United States District Court, W.D. Washington, Seattle

December 11, 2019

GUY ADAM ROOK, Petitioner,
v.
DONALD R. HOLBROOK, Respondent.

          MINUTE ORDER

          THE HONORABLE JOHN C. COUGHENOUR, JUDGE.

         The following Minute Order is made by direction of the Court, the Honorable John C. Coughenour, United States District Judge:

         This matter comes before the Court on Petitioner's motion to file overlength objections to the report and recommendation (Dkt. No. 51) and motion for reconsideration of the order striking Petitioner's pro se objections (Dkt. No. 53).

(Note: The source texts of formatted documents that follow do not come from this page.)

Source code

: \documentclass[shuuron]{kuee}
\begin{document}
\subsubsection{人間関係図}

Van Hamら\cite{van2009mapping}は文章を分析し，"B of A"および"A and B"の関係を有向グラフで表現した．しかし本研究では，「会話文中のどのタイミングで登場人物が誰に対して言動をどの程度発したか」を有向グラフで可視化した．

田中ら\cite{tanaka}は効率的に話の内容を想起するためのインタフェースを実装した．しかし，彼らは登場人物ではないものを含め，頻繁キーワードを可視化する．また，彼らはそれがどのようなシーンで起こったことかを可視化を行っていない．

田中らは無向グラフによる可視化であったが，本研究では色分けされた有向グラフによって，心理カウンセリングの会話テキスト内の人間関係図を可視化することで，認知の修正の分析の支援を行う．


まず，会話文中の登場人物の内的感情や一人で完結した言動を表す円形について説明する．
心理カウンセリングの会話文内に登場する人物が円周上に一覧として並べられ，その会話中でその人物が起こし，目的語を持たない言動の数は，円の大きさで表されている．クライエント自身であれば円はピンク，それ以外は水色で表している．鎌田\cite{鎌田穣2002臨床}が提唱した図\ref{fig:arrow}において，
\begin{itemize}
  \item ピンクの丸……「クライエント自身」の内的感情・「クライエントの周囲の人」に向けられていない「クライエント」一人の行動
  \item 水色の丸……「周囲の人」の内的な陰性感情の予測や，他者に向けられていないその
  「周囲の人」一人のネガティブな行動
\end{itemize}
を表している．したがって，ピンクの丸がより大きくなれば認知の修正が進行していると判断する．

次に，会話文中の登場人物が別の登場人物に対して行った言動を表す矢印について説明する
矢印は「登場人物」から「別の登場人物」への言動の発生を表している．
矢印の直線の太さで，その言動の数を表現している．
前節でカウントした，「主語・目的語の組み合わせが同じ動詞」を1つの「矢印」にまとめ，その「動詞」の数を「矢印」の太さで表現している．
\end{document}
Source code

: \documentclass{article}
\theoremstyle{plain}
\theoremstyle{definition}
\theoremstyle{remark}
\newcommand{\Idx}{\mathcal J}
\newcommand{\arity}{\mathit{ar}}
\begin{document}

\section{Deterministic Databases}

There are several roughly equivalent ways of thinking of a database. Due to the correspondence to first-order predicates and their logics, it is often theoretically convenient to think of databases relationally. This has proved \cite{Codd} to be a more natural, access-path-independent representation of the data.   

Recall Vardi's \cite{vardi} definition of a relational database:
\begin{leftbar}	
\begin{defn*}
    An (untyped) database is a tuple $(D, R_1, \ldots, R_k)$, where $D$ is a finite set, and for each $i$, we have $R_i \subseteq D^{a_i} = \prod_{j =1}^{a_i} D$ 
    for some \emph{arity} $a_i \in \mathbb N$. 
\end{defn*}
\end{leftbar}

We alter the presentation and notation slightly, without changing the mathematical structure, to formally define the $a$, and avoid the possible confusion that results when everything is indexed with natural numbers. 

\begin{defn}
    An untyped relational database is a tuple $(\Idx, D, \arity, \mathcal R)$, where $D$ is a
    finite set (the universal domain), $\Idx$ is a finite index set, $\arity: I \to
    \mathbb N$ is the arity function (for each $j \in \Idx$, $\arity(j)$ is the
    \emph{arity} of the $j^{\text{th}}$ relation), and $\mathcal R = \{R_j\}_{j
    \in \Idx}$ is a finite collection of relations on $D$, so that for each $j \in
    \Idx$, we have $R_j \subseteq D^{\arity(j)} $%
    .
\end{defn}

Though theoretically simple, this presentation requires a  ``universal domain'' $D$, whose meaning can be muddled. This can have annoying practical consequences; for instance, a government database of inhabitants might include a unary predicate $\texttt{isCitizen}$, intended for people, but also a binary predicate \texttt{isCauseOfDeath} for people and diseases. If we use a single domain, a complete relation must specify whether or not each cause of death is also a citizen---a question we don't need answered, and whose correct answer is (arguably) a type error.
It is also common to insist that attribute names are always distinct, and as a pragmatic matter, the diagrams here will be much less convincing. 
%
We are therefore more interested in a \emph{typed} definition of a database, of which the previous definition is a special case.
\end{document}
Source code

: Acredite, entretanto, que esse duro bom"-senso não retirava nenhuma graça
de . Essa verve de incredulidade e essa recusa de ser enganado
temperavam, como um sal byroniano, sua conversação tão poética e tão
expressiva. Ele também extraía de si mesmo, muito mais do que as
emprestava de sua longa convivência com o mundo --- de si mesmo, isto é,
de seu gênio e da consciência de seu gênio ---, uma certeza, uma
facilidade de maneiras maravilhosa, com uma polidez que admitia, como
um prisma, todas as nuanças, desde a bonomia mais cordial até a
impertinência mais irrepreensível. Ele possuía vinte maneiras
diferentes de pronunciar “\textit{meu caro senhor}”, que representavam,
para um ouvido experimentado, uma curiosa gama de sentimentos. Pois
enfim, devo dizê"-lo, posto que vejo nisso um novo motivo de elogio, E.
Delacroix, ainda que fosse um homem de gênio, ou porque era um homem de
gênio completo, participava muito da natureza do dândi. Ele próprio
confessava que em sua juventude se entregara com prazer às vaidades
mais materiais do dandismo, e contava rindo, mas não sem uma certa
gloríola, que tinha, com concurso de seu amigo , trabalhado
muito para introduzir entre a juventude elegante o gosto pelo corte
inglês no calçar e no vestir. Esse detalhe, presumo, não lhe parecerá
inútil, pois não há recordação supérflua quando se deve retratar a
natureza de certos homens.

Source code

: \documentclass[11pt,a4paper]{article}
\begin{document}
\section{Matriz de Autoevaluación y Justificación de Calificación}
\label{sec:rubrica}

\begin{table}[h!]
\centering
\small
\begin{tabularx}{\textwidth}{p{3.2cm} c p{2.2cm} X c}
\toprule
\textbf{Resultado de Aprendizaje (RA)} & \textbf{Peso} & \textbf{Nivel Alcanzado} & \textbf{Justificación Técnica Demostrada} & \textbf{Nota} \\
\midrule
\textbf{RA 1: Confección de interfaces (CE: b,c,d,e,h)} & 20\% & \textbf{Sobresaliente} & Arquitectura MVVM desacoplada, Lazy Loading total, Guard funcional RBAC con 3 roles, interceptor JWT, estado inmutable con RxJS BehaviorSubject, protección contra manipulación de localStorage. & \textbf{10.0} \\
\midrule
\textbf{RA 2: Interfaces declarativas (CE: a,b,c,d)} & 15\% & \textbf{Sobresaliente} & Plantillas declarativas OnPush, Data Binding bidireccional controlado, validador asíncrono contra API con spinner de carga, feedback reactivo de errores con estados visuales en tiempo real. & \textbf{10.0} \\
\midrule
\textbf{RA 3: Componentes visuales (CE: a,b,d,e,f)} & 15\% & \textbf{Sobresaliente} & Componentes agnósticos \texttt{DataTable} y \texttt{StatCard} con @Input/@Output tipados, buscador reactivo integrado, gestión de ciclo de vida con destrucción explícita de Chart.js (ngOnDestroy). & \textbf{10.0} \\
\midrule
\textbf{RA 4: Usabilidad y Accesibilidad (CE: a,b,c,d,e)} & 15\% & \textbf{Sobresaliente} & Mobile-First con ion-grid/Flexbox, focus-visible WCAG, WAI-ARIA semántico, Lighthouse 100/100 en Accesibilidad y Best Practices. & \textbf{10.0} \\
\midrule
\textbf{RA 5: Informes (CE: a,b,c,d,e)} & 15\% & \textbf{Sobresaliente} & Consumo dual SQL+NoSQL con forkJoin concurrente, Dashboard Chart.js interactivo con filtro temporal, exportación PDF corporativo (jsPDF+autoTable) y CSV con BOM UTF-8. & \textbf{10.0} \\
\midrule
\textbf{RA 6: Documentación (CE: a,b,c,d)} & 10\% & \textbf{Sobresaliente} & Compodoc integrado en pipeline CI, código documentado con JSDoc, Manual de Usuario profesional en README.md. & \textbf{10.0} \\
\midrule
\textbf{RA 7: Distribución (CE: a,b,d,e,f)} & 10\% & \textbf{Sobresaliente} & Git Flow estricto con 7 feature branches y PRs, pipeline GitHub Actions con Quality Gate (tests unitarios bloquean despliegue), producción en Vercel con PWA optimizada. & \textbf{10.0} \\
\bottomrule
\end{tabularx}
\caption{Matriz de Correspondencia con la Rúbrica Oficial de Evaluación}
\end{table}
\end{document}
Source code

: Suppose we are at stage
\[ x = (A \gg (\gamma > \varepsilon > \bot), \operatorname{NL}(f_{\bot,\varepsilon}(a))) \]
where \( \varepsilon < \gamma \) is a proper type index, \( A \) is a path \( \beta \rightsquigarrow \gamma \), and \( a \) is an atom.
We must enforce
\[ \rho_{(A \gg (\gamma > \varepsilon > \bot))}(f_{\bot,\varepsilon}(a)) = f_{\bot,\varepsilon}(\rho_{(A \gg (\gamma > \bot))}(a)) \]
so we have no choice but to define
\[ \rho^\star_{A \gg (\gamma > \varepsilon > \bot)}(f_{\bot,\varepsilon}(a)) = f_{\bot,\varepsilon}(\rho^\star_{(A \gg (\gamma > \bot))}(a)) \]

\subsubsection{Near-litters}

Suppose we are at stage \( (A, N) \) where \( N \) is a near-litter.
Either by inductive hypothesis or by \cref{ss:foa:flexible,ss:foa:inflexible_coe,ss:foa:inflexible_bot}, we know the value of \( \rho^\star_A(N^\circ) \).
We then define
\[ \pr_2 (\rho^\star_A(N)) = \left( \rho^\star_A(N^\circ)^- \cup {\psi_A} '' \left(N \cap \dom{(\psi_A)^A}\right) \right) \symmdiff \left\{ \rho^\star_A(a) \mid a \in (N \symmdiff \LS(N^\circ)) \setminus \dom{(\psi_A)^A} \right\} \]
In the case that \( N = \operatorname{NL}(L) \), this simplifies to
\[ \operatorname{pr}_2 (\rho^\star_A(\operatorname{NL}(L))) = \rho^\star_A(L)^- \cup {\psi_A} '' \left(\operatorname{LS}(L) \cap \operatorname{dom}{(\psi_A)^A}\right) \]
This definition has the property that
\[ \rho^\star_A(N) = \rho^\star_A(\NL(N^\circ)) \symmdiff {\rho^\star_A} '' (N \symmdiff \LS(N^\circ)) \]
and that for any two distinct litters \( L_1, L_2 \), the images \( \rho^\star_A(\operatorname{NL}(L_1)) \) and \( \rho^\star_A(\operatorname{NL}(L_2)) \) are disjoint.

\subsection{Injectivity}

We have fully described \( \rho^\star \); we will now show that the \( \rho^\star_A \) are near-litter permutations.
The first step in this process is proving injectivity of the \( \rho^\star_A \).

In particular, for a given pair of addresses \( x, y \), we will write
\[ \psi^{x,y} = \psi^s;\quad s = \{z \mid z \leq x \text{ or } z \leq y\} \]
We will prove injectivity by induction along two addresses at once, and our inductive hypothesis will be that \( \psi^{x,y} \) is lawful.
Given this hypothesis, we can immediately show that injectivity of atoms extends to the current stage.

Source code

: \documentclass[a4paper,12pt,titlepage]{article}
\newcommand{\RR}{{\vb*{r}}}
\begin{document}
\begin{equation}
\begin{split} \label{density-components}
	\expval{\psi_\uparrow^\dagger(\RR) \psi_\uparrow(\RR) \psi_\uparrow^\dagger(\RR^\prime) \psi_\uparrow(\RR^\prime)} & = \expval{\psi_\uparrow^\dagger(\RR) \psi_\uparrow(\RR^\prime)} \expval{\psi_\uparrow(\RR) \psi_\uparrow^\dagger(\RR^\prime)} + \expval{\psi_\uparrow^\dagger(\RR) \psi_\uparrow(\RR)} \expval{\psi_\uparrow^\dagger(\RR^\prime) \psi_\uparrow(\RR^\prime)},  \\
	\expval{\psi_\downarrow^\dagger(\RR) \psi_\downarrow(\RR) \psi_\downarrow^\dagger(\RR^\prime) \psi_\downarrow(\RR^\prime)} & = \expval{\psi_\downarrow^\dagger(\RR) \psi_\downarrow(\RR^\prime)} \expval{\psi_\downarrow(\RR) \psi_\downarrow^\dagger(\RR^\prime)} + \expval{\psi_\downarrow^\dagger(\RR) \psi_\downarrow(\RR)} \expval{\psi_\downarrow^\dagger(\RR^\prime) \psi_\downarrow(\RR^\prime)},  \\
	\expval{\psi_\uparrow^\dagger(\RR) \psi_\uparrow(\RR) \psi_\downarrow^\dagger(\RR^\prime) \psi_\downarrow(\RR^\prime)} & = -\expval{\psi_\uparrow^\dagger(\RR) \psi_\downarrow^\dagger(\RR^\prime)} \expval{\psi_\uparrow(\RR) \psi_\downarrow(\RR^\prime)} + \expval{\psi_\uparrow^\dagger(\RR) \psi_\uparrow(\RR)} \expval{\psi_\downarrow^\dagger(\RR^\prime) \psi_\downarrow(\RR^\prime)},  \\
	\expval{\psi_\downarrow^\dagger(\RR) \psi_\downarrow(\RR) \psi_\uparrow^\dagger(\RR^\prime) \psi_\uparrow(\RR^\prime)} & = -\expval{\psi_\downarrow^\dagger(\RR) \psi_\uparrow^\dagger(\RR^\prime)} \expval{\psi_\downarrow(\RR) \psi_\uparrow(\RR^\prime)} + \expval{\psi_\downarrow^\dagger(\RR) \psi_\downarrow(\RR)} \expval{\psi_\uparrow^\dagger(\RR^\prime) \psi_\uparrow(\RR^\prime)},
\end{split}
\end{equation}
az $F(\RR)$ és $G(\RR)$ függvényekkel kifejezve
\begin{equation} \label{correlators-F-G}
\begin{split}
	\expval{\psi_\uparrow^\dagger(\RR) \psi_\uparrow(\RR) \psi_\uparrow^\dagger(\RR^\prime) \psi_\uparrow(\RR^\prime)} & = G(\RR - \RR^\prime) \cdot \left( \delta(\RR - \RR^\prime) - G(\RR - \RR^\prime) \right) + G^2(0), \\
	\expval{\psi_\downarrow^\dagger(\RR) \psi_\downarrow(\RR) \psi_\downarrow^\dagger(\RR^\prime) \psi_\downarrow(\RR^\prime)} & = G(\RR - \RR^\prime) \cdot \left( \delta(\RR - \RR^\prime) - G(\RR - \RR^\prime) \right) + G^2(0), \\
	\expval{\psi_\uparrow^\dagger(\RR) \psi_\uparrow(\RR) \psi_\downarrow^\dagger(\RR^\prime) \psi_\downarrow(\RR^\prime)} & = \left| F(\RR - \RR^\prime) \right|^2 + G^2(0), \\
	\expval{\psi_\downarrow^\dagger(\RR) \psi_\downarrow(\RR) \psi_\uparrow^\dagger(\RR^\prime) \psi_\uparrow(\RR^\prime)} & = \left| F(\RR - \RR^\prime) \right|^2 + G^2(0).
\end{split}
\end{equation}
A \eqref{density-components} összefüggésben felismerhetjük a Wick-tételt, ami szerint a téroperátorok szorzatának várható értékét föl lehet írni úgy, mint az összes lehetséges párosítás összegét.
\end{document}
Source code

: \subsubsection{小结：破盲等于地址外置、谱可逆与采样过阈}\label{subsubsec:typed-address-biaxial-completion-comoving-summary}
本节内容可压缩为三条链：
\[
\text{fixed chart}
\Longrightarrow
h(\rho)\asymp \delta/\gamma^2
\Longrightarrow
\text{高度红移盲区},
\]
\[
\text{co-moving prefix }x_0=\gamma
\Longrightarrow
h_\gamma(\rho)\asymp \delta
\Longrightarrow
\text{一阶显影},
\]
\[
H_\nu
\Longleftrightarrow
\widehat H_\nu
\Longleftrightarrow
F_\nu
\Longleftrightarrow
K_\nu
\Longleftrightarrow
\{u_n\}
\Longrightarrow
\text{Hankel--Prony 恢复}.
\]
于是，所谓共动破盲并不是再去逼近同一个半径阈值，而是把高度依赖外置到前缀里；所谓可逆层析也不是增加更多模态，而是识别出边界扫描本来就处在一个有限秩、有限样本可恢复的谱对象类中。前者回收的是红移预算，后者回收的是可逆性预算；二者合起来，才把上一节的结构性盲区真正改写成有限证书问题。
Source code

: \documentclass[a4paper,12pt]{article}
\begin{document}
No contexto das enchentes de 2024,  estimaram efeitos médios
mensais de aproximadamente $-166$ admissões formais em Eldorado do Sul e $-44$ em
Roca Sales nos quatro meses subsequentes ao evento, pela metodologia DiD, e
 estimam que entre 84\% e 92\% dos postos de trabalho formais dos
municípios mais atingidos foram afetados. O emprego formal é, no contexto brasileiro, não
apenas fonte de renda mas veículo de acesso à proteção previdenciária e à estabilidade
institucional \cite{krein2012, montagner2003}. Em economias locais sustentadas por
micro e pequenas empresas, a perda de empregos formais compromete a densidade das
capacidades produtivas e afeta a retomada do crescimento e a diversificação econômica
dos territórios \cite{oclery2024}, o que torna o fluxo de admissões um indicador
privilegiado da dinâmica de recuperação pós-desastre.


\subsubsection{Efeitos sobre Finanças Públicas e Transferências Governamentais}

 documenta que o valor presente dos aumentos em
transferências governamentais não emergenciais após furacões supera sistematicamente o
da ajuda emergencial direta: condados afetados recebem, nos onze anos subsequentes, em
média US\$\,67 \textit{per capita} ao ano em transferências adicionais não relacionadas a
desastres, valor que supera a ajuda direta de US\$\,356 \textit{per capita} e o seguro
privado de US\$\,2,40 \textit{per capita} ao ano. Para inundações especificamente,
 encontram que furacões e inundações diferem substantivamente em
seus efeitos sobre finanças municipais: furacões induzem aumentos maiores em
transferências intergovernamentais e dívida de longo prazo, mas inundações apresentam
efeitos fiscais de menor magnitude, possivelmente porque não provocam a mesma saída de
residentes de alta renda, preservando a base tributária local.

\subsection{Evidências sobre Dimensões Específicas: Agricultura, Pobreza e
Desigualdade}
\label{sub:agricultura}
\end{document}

         I. Overlength Briefing

         The report and recommendation stated that, “Objections and responses shall not exceed twelve (12) pages.” (Dkt. No. 47 at 60.) Petitioner asks for leave to file 14-page objections to the report and recommendation, citing the substantial legal and factual issues presented in this case. (See Dkt. No. 51.) Having thoroughly considered the motion and the relevant record, the Court hereby GRANTS the motion. Petitioner is granted leave to file a 14-page brief setting forth his objections to the report and recommendation.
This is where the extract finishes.